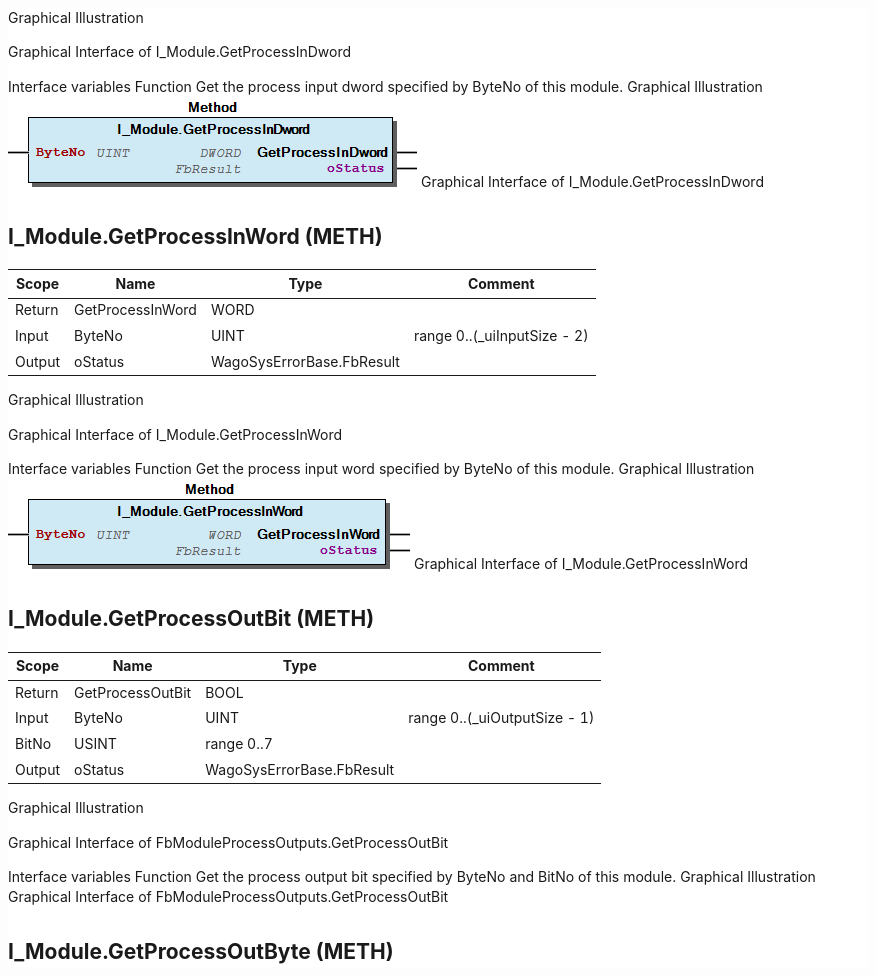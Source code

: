 Graphical Illustration

Graphical Interface of I_Module.GetProcessInDword

Interface variables Function Get the process input dword specified by ByteNo of this module. Graphical Illustration ![Image](images/wagosysdynamiciomapping_79089d18.png) Graphical Interface of I_Module.GetProcessInDword

## I_Module.GetProcessInWord (METH)


| Scope | Name | Type | Comment |
| --- | --- | --- | --- |
| Return | GetProcessInWord | WORD |  |
| Input | ByteNo | UINT | range 0..(_uiInputSize - 2) |
| Output | oStatus | WagoSysErrorBase.FbResult |  |

Graphical Illustration

Graphical Interface of I_Module.GetProcessInWord

Interface variables Function Get the process input word specified by ByteNo of this module. Graphical Illustration ![Image](images/wagosysdynamiciomapping_55b63c77.png) Graphical Interface of I_Module.GetProcessInWord

## I_Module.GetProcessOutBit (METH)


| Scope | Name | Type | Comment |
| --- | --- | --- | --- |
| Return | GetProcessOutBit | BOOL |  |
| Input | ByteNo | UINT | range 0..(_uiOutputSize - 1) |
| BitNo | USINT | range 0..7 |
| Output | oStatus | WagoSysErrorBase.FbResult |  |

Graphical Illustration

Graphical Interface of FbModuleProcessOutputs.GetProcessOutBit

Interface variables Function Get the process output bit specified by ByteNo and BitNo of this module. Graphical Illustration Graphical Interface of FbModuleProcessOutputs.GetProcessOutBit

## I_Module.GetProcessOutByte (METH)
....................
- Work required
Exactly as written, give the entries above again, with no images.

- Result below
Source code

: Graphical Illustration

Graphical Interface of I_Module.GetProcessInDword

Interface variables Function Get the process input dword specified by ByteNo of this module. Graphical Illustration ![Image](images/wagosysdynamiciomapping_79089d18.png) Graphical Interface of I_Module.GetProcessInDword

## I_Module.GetProcessInWord (METH)


| Scope | Name | Type | Comment |
| --- | --- | --- | --- |
| Return | GetProcessInWord | WORD |  |
| Input | ByteNo | UINT | range 0..(_uiInputSize - 2) |
| Output | oStatus | WagoSysErrorBase.FbResult |  |

Graphical Illustration

Graphical Interface of I_Module.GetProcessInWord

Interface variables Function Get the process input word specified by ByteNo of this module. Graphical Illustration ![Image](images/wagosysdynamiciomapping_55b63c77.png) Graphical Interface of I_Module.GetProcessInWord

## I_Module.GetProcessOutBit (METH)


| Scope | Name | Type | Comment |
| --- | --- | --- | --- |
| Return | GetProcessOutBit | BOOL |  |
| Input | ByteNo | UINT | range 0..(_uiOutputSize - 1) |
| BitNo | USINT | range 0..7 |
| Output | oStatus | WagoSysErrorBase.FbResult |  |

Graphical Illustration

Graphical Interface of FbModuleProcessOutputs.GetProcessOutBit

Interface variables Function Get the process output bit specified by ByteNo and BitNo of this module. Graphical Illustration Graphical Interface of FbModuleProcessOutputs.GetProcessOutBit

## I_Module.GetProcessOutByte (METH)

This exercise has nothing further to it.